Work request: Go over the lines below, and when one contains the word "lgsnadmin", copy it.

Records to use:
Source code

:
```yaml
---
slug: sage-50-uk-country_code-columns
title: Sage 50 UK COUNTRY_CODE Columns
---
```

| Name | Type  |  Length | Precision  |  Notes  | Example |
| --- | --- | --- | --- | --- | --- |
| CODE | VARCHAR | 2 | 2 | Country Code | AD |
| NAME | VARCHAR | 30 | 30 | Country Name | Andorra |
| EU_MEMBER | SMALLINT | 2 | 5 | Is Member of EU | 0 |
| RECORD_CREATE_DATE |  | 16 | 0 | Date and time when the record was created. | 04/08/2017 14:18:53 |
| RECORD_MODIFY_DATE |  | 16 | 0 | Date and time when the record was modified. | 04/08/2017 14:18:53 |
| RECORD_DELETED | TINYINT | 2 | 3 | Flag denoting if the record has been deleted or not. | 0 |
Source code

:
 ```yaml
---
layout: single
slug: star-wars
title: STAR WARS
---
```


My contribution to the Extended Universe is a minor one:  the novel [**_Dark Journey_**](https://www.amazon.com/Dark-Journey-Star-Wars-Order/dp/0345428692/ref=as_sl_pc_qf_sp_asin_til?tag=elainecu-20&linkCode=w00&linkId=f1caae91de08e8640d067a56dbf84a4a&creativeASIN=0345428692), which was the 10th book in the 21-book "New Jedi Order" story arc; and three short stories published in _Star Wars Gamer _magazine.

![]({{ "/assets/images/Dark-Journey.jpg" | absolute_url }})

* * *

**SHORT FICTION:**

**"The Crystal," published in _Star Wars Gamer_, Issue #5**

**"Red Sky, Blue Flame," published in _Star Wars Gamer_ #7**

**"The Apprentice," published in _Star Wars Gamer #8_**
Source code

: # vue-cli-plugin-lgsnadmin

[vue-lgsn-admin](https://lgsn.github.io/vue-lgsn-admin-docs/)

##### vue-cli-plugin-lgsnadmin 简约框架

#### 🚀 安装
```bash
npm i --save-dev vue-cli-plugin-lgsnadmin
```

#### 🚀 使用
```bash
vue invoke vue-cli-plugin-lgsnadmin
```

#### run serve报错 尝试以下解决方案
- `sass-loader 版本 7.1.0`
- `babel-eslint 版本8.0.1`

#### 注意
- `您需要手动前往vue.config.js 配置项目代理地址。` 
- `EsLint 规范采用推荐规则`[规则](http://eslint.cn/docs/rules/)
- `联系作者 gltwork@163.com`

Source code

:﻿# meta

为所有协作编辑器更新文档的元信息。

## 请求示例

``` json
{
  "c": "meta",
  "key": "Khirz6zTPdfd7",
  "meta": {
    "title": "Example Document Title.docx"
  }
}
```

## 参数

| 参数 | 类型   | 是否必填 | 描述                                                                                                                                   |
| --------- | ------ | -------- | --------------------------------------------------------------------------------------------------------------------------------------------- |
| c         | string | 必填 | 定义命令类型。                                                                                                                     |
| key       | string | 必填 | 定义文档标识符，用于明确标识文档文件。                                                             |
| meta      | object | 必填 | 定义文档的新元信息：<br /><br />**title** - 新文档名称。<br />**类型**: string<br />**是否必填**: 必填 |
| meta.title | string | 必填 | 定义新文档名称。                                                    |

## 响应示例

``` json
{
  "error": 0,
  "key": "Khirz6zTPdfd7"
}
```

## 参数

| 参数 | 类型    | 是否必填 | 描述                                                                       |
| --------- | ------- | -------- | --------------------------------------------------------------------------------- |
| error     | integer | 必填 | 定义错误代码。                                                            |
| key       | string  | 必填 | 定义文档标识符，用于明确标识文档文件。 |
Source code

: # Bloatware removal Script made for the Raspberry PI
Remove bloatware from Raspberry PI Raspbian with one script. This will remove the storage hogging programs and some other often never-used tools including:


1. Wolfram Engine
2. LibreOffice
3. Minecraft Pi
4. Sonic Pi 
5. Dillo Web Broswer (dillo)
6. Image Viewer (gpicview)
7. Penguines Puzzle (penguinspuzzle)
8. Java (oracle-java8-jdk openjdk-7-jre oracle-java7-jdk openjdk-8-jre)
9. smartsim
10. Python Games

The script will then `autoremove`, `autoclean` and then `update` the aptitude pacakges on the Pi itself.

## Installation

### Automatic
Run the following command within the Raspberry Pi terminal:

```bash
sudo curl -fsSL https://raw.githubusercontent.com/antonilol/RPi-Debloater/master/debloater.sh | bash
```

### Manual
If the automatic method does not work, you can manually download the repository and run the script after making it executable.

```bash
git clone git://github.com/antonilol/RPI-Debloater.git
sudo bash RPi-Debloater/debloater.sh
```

Solution to the exercise:
: # vue-cli-plugin-lgsnadmin
##### vue-cli-plugin-lgsnadmin 简约框架
npm i --save-dev vue-cli-plugin-lgsnadmin
vue invoke vue-cli-plugin-lgsnadmin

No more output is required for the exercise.